Access Documents#

This is probably my favorite chapter so far. Readers come to this far may ask: okay you re-implement Python List coin it as DocumentArray, what’s the big deal?

If it is just a list and you can only access elements via [1], [-1], [1:3], then it is no big deal. However, DocumentArray offers much more than simple indexing. It allows you to fully exploit the rich & nested data structure of Document in an easy and efficient way.

The table below summarizes all indexing routines that DocumentArray supports. You can use them to get, set, and delete items in DocumentArray.

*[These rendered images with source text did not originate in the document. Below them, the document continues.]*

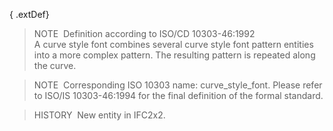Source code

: { .extDef}
> NOTE&nbsp; Definition according to ISO/CD 10303-46:1992  
> A curve style font combines several curve style font pattern entities into a more complex pattern. The resulting pattern is repeated along the curve.

> NOTE&nbsp; Corresponding ISO 10303 name: curve_style_font. Please refer to ISO/IS 10303-46:1994 for the final definition of the formal standard.

> HISTORY&nbsp; New entity in IFC2x2.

Indexing routine Example Return
by integer da[1], da[-1] Document
by integers da[1,2,3] DocumentArray
by slice da[1:10:2], da[5:] DocumentArray
by id da['a04633546e6211ec8ad31e008a366d49'] Document
by ids da['a04633546e6211ec8ad31e008a366d49', 'af7923406e6211ecbc811e008a366d49'] DocumentArray
by boolean mask da[True, False, True, False] DocumentArray
by Ellipsis da[...] DocumentArray
by nested structure da['@cm,m,c'], da['@c1:3m'], da['@r[1]m[2]'] DocumentArray
by multimodal field da['@.[banner]'], da['@.[banner].[image, summary]'] DocumentArray

Sounds exciting? Let’s continue then.

Tip

Most of the examples below only show getting Documents for the sake of clarity. Note that you can always use the same syntax for get/set/delete Documents. For example,

da = DocumentArray(...)

da[index]
da[index] = Document(...)
da[index] = DocumentArray(...)
del da[index]

Basic indexing#

Basic indexing such as by the integer offset, the slices are so common that I don’t think we need more words. You can just use it as in Python List.

from docarray import DocumentArray

da = DocumentArray.empty(100)

da[0]
da[-1]
da[1:5]
da[1:100:10]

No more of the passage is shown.